# YOUR OBJECTIVE:
Line by line, retype the material exactly and leave each picture out.

# SUPPLIED DATA:
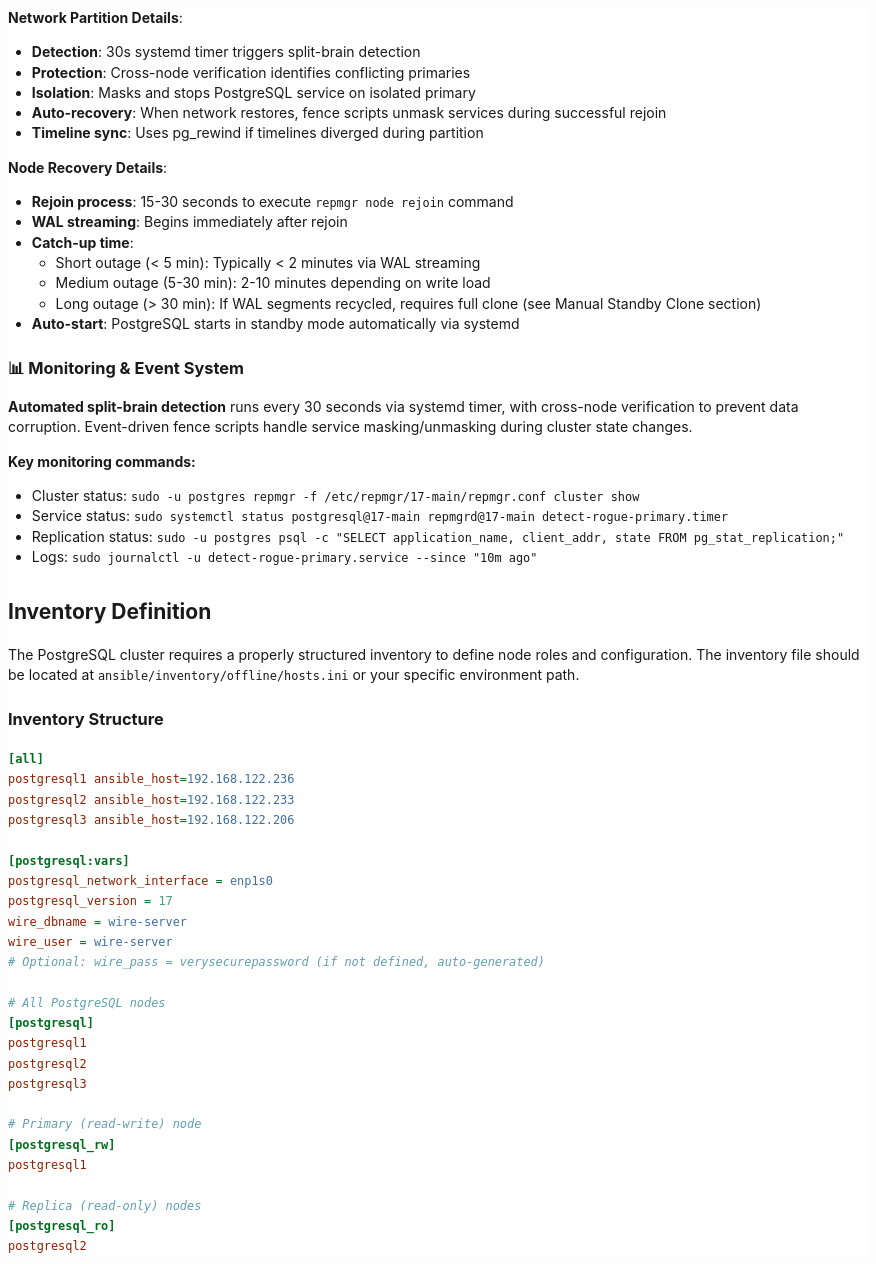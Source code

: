 **Network Partition Details**:
- **Detection**: 30s systemd timer triggers split-brain detection
- **Protection**: Cross-node verification identifies conflicting primaries
- **Isolation**: Masks and stops PostgreSQL service on isolated primary
- **Auto-recovery**: When network restores, fence scripts unmask services during successful rejoin
- **Timeline sync**: Uses pg_rewind if timelines diverged during partition

**Node Recovery Details**:
- **Rejoin process**: 15-30 seconds to execute `repmgr node rejoin` command
- **WAL streaming**: Begins immediately after rejoin
- **Catch-up time**:
  - Short outage (< 5 min): Typically < 2 minutes via WAL streaming
  - Medium outage (5-30 min): 2-10 minutes depending on write load
  - Long outage (> 30 min): If WAL segments recycled, requires full clone (see Manual Standby Clone section)
- **Auto-start**: PostgreSQL starts in standby mode automatically via systemd

### 📊 Monitoring & Event System

**Automated split-brain detection** runs every 30 seconds via systemd timer, with cross-node verification to prevent data corruption. Event-driven fence scripts handle service masking/unmasking during cluster state changes.

**Key monitoring commands:**
- Cluster status: `sudo -u postgres repmgr -f /etc/repmgr/17-main/repmgr.conf cluster show`
- Service status: `sudo systemctl status postgresql@17-main repmgrd@17-main detect-rogue-primary.timer`
- Replication status: `sudo -u postgres psql -c "SELECT application_name, client_addr, state FROM pg_stat_replication;"`
- Logs: `sudo journalctl -u detect-rogue-primary.service --since "10m ago"`

## Inventory Definition

The PostgreSQL cluster requires a properly structured inventory to define node roles and configuration. The inventory file should be located at `ansible/inventory/offline/hosts.ini` or your specific environment path.

### Inventory Structure

```ini
[all]
postgresql1 ansible_host=192.168.122.236
postgresql2 ansible_host=192.168.122.233
postgresql3 ansible_host=192.168.122.206

[postgresql:vars]
postgresql_network_interface = enp1s0
postgresql_version = 17
wire_dbname = wire-server
wire_user = wire-server
# Optional: wire_pass = verysecurepassword (if not defined, auto-generated)

# All PostgreSQL nodes
[postgresql]
postgresql1
postgresql2
postgresql3

# Primary (read-write) node
[postgresql_rw]
postgresql1

# Replica (read-only) nodes
[postgresql_ro]
postgresql2
```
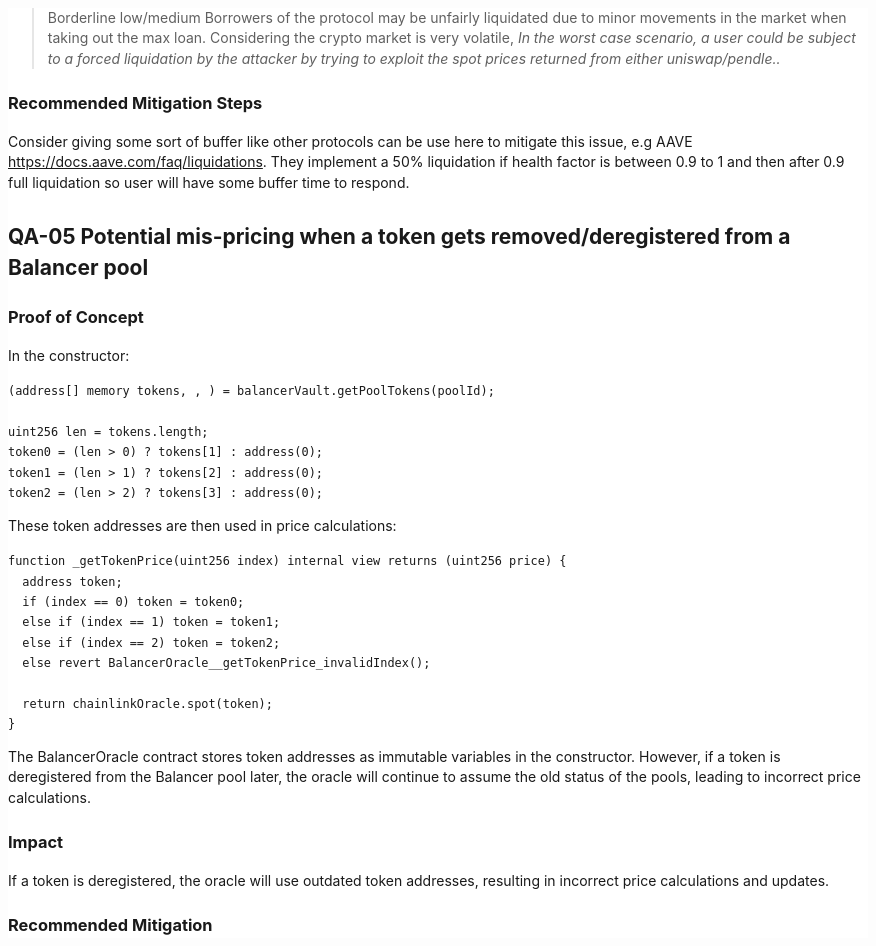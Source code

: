 > Borderline low/medium
> Borrowers of the protocol may be unfairly liquidated due to minor movements in the market when taking out the max loan. Considering the crypto market is very volatile, _In the worst case scenario, a user could be subject to a forced liquidation by the attacker by trying to exploit the spot prices returned from either uniswap/pendle.._

### Recommended Mitigation Steps

Consider giving some sort of buffer like other protocols can be use here to mitigate this issue, e.g AAVE https://docs.aave.com/faq/liquidations. They implement a 50% liquidation if health factor is between 0.9 to 1 and then after 0.9 full liquidation so user will have some buffer time to respond.

## QA-05 Potential mis-pricing when a token gets removed/deregistered from a Balancer pool

### Proof of Concept

In the constructor:

```solidity
(address[] memory tokens, , ) = balancerVault.getPoolTokens(poolId);

uint256 len = tokens.length;
token0 = (len > 0) ? tokens[1] : address(0);
token1 = (len > 1) ? tokens[2] : address(0);
token2 = (len > 2) ? tokens[3] : address(0);
```

These token addresses are then used in price calculations:

```solidity
function _getTokenPrice(uint256 index) internal view returns (uint256 price) {
  address token;
  if (index == 0) token = token0;
  else if (index == 1) token = token1;
  else if (index == 2) token = token2;
  else revert BalancerOracle__getTokenPrice_invalidIndex();

  return chainlinkOracle.spot(token);
}

```

The BalancerOracle contract stores token addresses as immutable variables in the constructor. However, if a token is deregistered from the Balancer pool later, the oracle will continue to assume the old status of the pools, leading to incorrect price calculations.

### Impact

If a token is deregistered, the oracle will use outdated token addresses, resulting in incorrect price calculations and updates.

### Recommended Mitigation
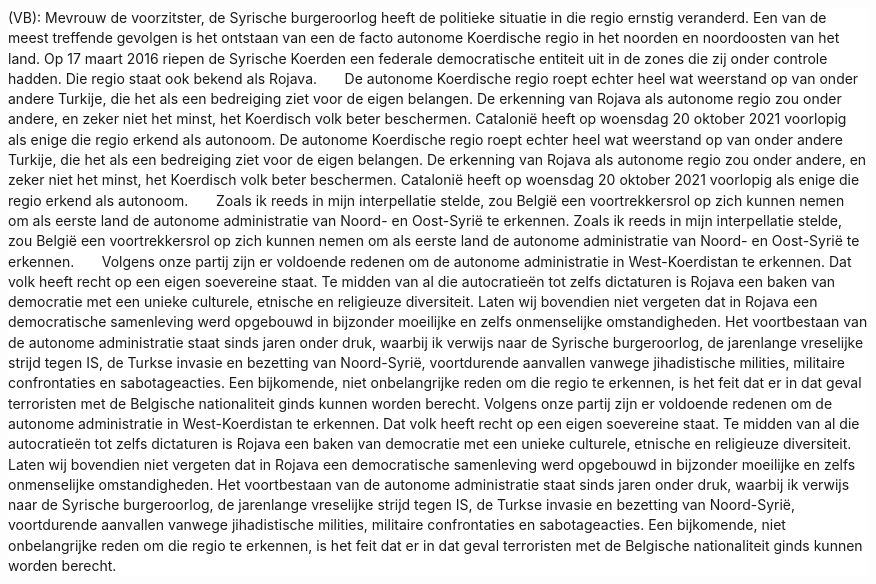(VB):
Mevrouw de voorzitster, de Syrische burgeroorlog heeft de politieke situatie in
die regio ernstig veranderd. Een van de meest treffende gevolgen is het
ontstaan van een de facto autonome Koerdische regio in het noorden en
noordoosten van het land. Op 17 maart 2016 riepen de Syrische Koerden een
federale democratische entiteit uit in de zones die zij onder controle hadden.
Die regio staat ook bekend als Rojava.
 
 
 
De autonome Koerdische regio roept echter
heel wat weerstand op van onder andere Turkije, die het als een bedreiging ziet
voor de eigen belangen. De erkenning van Rojava als autonome regio zou onder
andere, en zeker niet het minst, het Koerdisch volk beter beschermen. Catalonië
heeft op woensdag 20 oktober 2021 voorlopig als enige die regio erkend als
autonoom.
De autonome Koerdische regio roept echter
heel wat weerstand op van onder andere Turkije, die het als een bedreiging ziet
voor de eigen belangen. De erkenning van Rojava als autonome regio zou onder
andere, en zeker niet het minst, het Koerdisch volk beter beschermen. Catalonië
heeft op woensdag 20 oktober 2021 voorlopig als enige die regio erkend als
autonoom.
 
 
 
Zoals ik reeds in mijn interpellatie stelde,
zou België een voortrekkersrol op zich kunnen nemen om als eerste land de
autonome administratie van Noord- en Oost-Syrië te erkennen.
Zoals ik reeds in mijn interpellatie stelde,
zou België een voortrekkersrol op zich kunnen nemen om als eerste land de
autonome administratie van Noord- en Oost-Syrië te erkennen.
 
 
 
Volgens onze partij zijn er voldoende
redenen om de autonome administratie in West-Koerdistan te erkennen. Dat volk
heeft recht op een eigen soevereine staat. Te midden van al die autocratieën
tot zelfs dictaturen is Rojava een baken van democratie met een unieke
culturele, etnische en religieuze diversiteit. Laten wij bovendien niet
vergeten dat in Rojava een democratische samenleving werd opgebouwd in
bijzonder moeilijke en zelfs onmenselijke omstandigheden. Het voortbestaan van
de autonome administratie staat sinds jaren onder druk, waarbij ik verwijs naar
de Syrische burgeroorlog, de jarenlange vreselijke strijd tegen IS, de Turkse
invasie en bezetting van Noord-Syrië, voortdurende aanvallen vanwege
jihadistische milities, militaire confrontaties en sabotageacties. Een
bijkomende, niet onbelangrijke reden om die regio te erkennen, is het feit dat
er in dat geval terroristen met de Belgische nationaliteit ginds kunnen worden
berecht.
Volgens onze partij zijn er voldoende
redenen om de autonome administratie in West-Koerdistan te erkennen. Dat volk
heeft recht op een eigen soevereine staat. Te midden van al die autocratieën
tot zelfs dictaturen is Rojava een baken van democratie met een unieke
culturele, etnische en religieuze diversiteit. Laten wij bovendien niet
vergeten dat in Rojava een democratische samenleving werd opgebouwd in
bijzonder moeilijke en zelfs onmenselijke omstandigheden. Het voortbestaan van
de autonome administratie staat sinds jaren onder druk, waarbij ik verwijs naar
de Syrische burgeroorlog, de jarenlange vreselijke strijd tegen IS, de Turkse
invasie en bezetting van Noord-Syrië, voortdurende aanvallen vanwege
jihadistische milities, militaire confrontaties en sabotageacties. Een
bijkomende, niet onbelangrijke reden om die regio te erkennen, is het feit dat
er in dat geval terroristen met de Belgische nationaliteit ginds kunnen worden
berecht.
 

# WRITTEN REPLY:
Source code

: **Network Partition Details**:
- **Detection**: 30s systemd timer triggers split-brain detection
- **Protection**: Cross-node verification identifies conflicting primaries
- **Isolation**: Masks and stops PostgreSQL service on isolated primary
- **Auto-recovery**: When network restores, fence scripts unmask services during successful rejoin
- **Timeline sync**: Uses pg_rewind if timelines diverged during partition

**Node Recovery Details**:
- **Rejoin process**: 15-30 seconds to execute `repmgr node rejoin` command
- **WAL streaming**: Begins immediately after rejoin
- **Catch-up time**:
  - Short outage (< 5 min): Typically < 2 minutes via WAL streaming
  - Medium outage (5-30 min): 2-10 minutes depending on write load
  - Long outage (> 30 min): If WAL segments recycled, requires full clone (see Manual Standby Clone section)
- **Auto-start**: PostgreSQL starts in standby mode automatically via systemd

### 📊 Monitoring & Event System

**Automated split-brain detection** runs every 30 seconds via systemd timer, with cross-node verification to prevent data corruption. Event-driven fence scripts handle service masking/unmasking during cluster state changes.

**Key monitoring commands:**
- Cluster status: `sudo -u postgres repmgr -f /etc/repmgr/17-main/repmgr.conf cluster show`
- Service status: `sudo systemctl status postgresql@17-main repmgrd@17-main detect-rogue-primary.timer`
- Replication status: `sudo -u postgres psql -c "SELECT application_name, client_addr, state FROM pg_stat_replication;"`
- Logs: `sudo journalctl -u detect-rogue-primary.service --since "10m ago"`

## Inventory Definition

The PostgreSQL cluster requires a properly structured inventory to define node roles and configuration. The inventory file should be located at `ansible/inventory/offline/hosts.ini` or your specific environment path.

### Inventory Structure

```ini
[all]
postgresql1 ansible_host=192.168.122.236
postgresql2 ansible_host=192.168.122.233
postgresql3 ansible_host=192.168.122.206

[postgresql:vars]
postgresql_network_interface = enp1s0
postgresql_version = 17
wire_dbname = wire-server
wire_user = wire-server
# Optional: wire_pass = verysecurepassword (if not defined, auto-generated)

# All PostgreSQL nodes
[postgresql]
postgresql1
postgresql2
postgresql3

# Primary (read-write) node
[postgresql_rw]
postgresql1

# Replica (read-only) nodes
[postgresql_ro]
postgresql2
```
Source code

: > Borderline low/medium
> Borrowers of the protocol may be unfairly liquidated due to minor movements in the market when taking out the max loan. Considering the crypto market is very volatile, _In the worst case scenario, a user could be subject to a forced liquidation by the attacker by trying to exploit the spot prices returned from either uniswap/pendle.._

### Recommended Mitigation Steps

Consider giving some sort of buffer like other protocols can be use here to mitigate this issue, e.g AAVE https://docs.aave.com/faq/liquidations. They implement a 50% liquidation if health factor is between 0.9 to 1 and then after 0.9 full liquidation so user will have some buffer time to respond.

## QA-05 Potential mis-pricing when a token gets removed/deregistered from a Balancer pool

### Proof of Concept

In the constructor:

```solidity
(address[] memory tokens, , ) = balancerVault.getPoolTokens(poolId);

uint256 len = tokens.length;
token0 = (len > 0) ? tokens[1] : address(0);
token1 = (len > 1) ? tokens[2] : address(0);
token2 = (len > 2) ? tokens[3] : address(0);
```

These token addresses are then used in price calculations:

```solidity
function _getTokenPrice(uint256 index) internal view returns (uint256 price) {
  address token;
  if (index == 0) token = token0;
  else if (index == 1) token = token1;
  else if (index == 2) token = token2;
  else revert BalancerOracle__getTokenPrice_invalidIndex();

  return chainlinkOracle.spot(token);
}

```

The BalancerOracle contract stores token addresses as immutable variables in the constructor. However, if a token is deregistered from the Balancer pool later, the oracle will continue to assume the old status of the pools, leading to incorrect price calculations.

### Impact

If a token is deregistered, the oracle will use outdated token addresses, resulting in incorrect price calculations and updates.

### Recommended Mitigation
(VB):
Mevrouw de voorzitster, de Syrische burgeroorlog heeft de politieke situatie in
die regio ernstig veranderd. Een van de meest treffende gevolgen is het
ontstaan van een de facto autonome Koerdische regio in het noorden en
noordoosten van het land. Op 17 maart 2016 riepen de Syrische Koerden een
federale democratische entiteit uit in de zones die zij onder controle hadden.
Die regio staat ook bekend als Rojava.
 
 
 
De autonome Koerdische regio roept echter
heel wat weerstand op van onder andere Turkije, die het als een bedreiging ziet
voor de eigen belangen. De erkenning van Rojava als autonome regio zou onder
andere, en zeker niet het minst, het Koerdisch volk beter beschermen. Catalonië
heeft op woensdag 20 oktober 2021 voorlopig als enige die regio erkend als
autonoom.
De autonome Koerdische regio roept echter
heel wat weerstand op van onder andere Turkije, die het als een bedreiging ziet
voor de eigen belangen. De erkenning van Rojava als autonome regio zou onder
andere, en zeker niet het minst, het Koerdisch volk beter beschermen. Catalonië
heeft op woensdag 20 oktober 2021 voorlopig als enige die regio erkend als
autonoom.
 
 
 
Zoals ik reeds in mijn interpellatie stelde,
zou België een voortrekkersrol op zich kunnen nemen om als eerste land de
autonome administratie van Noord- en Oost-Syrië te erkennen.
Zoals ik reeds in mijn interpellatie stelde,
zou België een voortrekkersrol op zich kunnen nemen om als eerste land de
autonome administratie van Noord- en Oost-Syrië te erkennen.
 
 
 
Volgens onze partij zijn er voldoende
redenen om de autonome administratie in West-Koerdistan te erkennen. Dat volk
heeft recht op een eigen soevereine staat. Te midden van al die autocratieën
tot zelfs dictaturen is Rojava een baken van democratie met een unieke
culturele, etnische en religieuze diversiteit. Laten wij bovendien niet
vergeten dat in Rojava een democratische samenleving werd opgebouwd in
bijzonder moeilijke en zelfs onmenselijke omstandigheden. Het voortbestaan van
de autonome administratie staat sinds jaren onder druk, waarbij ik verwijs naar
de Syrische burgeroorlog, de jarenlange vreselijke strijd tegen IS, de Turkse
invasie en bezetting van Noord-Syrië, voortdurende aanvallen vanwege
jihadistische milities, militaire confrontaties en sabotageacties. Een
bijkomende, niet onbelangrijke reden om die regio te erkennen, is het feit dat
er in dat geval terroristen met de Belgische nationaliteit ginds kunnen worden
berecht.
Volgens onze partij zijn er voldoende
redenen om de autonome administratie in West-Koerdistan te erkennen. Dat volk
heeft recht op een eigen soevereine staat. Te midden van al die autocratieën
tot zelfs dictaturen is Rojava een baken van democratie met een unieke
culturele, etnische en religieuze diversiteit. Laten wij bovendien niet
vergeten dat in Rojava een democratische samenleving werd opgebouwd in
bijzonder moeilijke en zelfs onmenselijke omstandigheden. Het voortbestaan van
de autonome administratie staat sinds jaren onder druk, waarbij ik verwijs naar
de Syrische burgeroorlog, de jarenlange vreselijke strijd tegen IS, de Turkse
invasie en bezetting van Noord-Syrië, voortdurende aanvallen vanwege
jihadistische milities, militaire confrontaties en sabotageacties. Een
bijkomende, niet onbelangrijke reden om die regio te erkennen, is het feit dat
er in dat geval terroristen met de Belgische nationaliteit ginds kunnen worden
berecht.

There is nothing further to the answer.